3. The researcher reads the content
This is the heart of the work, and it is entirely human. Take the cottage cheese case and read it in layers:
- Format. Look at what repeats across the videos. The same shapes come up again and again: the bowl, the blender, the macros written into the caption, the recipe filmed as part of a daily routine.
- Language. Look at the words and numbers people use to describe the food. High protein. 40 grams of protein. 500 calories. Creamy. Easy. These are the terms that make the choice feel allowed.
- Tension. Look at the conflict the content is quietly resolving. People want comfort food, and they want to feel that the food is doing something good for them. The recipes hold both at once.
- Insight. Read what the pattern adds up to. The protein number is doing a job. It lets people choose comfort food and feel the choice makes sense. That permission is the real change in the category.
What the reading turns up
Put the layers together and the pattern resolves. The same food keeps getting filmed as a treat, then captioned with its protein count. Cottage cheese blended into ice cream, posted as dessert, labelled 40 grams of protein. The protein number is what lets people post the treat as a health choice. That pairing of indulgent food and high protein count repeats across the videos, and it points to permission as the thing that moved the category.
The behaviour shows up in the numbers. US retail sales of cottage cheese rose 20% in the 52 weeks to mid-June 2025, according to Circana data reported by CNN, after annual growth near 17% in 2023 and 2024. Some producers reported struggling to keep up with demand.
The growth came from several forces, including the wider protein boom and GLP-1 diets. TikTok made the new permission visible early, before it was easy to describe in standard category language.
The same logic shows up in newer brands entering the space. Alterego, a UK cottage cheese brand founded by Rose Hancock, builds on the same tension, health-conscious food that still feels like a treat. The brand launched in April 2025 and moved into Sainsbury’s the same year.
Its quick move onto shelves shows how fast the signal becomes commercially legible once the behaviour has a clear language around it.
A conventional survey would struggle to reach this on its own. Ask people why they buy high-protein snacks and they report health and fitness goals, because that is the acceptable answer to give.

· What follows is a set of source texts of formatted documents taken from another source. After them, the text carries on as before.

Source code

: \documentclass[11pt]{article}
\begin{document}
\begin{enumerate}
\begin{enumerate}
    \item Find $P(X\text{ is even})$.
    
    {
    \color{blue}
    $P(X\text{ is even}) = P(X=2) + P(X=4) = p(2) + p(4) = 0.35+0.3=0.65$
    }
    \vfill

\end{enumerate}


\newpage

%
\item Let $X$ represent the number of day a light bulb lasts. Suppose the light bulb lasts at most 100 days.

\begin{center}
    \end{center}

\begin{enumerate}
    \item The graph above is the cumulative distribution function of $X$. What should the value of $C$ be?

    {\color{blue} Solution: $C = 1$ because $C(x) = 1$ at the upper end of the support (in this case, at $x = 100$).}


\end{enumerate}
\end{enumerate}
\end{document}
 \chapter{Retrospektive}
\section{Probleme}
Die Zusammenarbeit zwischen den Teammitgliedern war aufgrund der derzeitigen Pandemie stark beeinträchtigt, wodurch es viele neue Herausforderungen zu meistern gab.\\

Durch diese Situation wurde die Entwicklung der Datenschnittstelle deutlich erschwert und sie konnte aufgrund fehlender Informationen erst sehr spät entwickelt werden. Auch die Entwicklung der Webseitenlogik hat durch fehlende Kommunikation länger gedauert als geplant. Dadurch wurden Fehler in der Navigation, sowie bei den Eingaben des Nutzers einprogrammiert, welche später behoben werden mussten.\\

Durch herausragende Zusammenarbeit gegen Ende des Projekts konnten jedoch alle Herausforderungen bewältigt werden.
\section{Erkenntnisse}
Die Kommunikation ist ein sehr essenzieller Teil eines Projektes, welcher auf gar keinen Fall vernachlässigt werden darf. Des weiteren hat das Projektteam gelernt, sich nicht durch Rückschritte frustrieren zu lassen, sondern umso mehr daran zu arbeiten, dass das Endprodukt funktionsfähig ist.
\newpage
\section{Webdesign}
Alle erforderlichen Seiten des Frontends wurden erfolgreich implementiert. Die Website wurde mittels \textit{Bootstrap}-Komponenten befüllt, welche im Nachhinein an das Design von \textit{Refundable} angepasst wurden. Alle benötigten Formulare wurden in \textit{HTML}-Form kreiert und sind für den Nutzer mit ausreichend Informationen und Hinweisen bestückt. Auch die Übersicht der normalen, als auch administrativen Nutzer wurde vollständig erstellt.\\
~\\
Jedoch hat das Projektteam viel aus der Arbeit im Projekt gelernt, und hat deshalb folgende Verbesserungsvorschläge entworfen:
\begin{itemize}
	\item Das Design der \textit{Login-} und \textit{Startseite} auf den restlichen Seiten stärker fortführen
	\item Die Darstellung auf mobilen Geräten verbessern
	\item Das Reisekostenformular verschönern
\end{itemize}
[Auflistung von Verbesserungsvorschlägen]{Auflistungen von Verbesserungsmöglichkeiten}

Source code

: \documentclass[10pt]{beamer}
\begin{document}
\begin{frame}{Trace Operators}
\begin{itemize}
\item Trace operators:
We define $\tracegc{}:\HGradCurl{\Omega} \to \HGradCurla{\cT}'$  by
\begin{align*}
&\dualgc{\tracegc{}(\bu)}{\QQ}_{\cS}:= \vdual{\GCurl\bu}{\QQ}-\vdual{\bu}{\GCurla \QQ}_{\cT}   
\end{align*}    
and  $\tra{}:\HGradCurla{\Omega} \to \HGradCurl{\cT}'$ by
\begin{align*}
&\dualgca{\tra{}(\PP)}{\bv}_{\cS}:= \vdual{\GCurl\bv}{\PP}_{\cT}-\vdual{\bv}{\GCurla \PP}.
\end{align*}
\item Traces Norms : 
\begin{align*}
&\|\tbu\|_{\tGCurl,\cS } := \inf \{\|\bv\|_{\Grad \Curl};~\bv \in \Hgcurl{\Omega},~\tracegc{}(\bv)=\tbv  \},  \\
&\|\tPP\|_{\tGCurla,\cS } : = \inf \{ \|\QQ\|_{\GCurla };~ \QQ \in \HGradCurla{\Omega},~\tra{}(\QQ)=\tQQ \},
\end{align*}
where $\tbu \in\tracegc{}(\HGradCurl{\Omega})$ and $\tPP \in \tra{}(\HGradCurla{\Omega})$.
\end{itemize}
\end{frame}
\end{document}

Their content shows the comfort motive on its own, in what they cook and how they caption it. The gap between the stated reason and the visible behaviour is the finding a brand pays for.
The TikTok read is a starting hypothesis with cultural texture. You then check it against sales data, search behaviour, reviews, and follow-up qualitative work. The platform shows you the shape of the change early. Validation tells you whether it holds.
What you give the client
What you hand over is a clear picture of a new behaviour while it is still forming, before it reaches the usual data. You can show the client who is driving it, the words people use to make it feel normal, and what that shift means for the category.
Tiger Finder does the part that is hard to do by hand. It reaches past your own feed and assembles a sample of creators that matches the frame you set, so you start from a defensible group rather than whatever the algorithm decided to show you. That is real time saved, and it is time saved on the work that adds the least value, the sorting and the searching.
The reading is where the value sits, and that stays with the researcher. You are the one who sees the same recipe filmed as a treat and captioned by its protein count, names the tension underneath it, and works out that the protein number is granting permission.
The tool gathers the field so you can spend your time turning it into a finding the client can act on.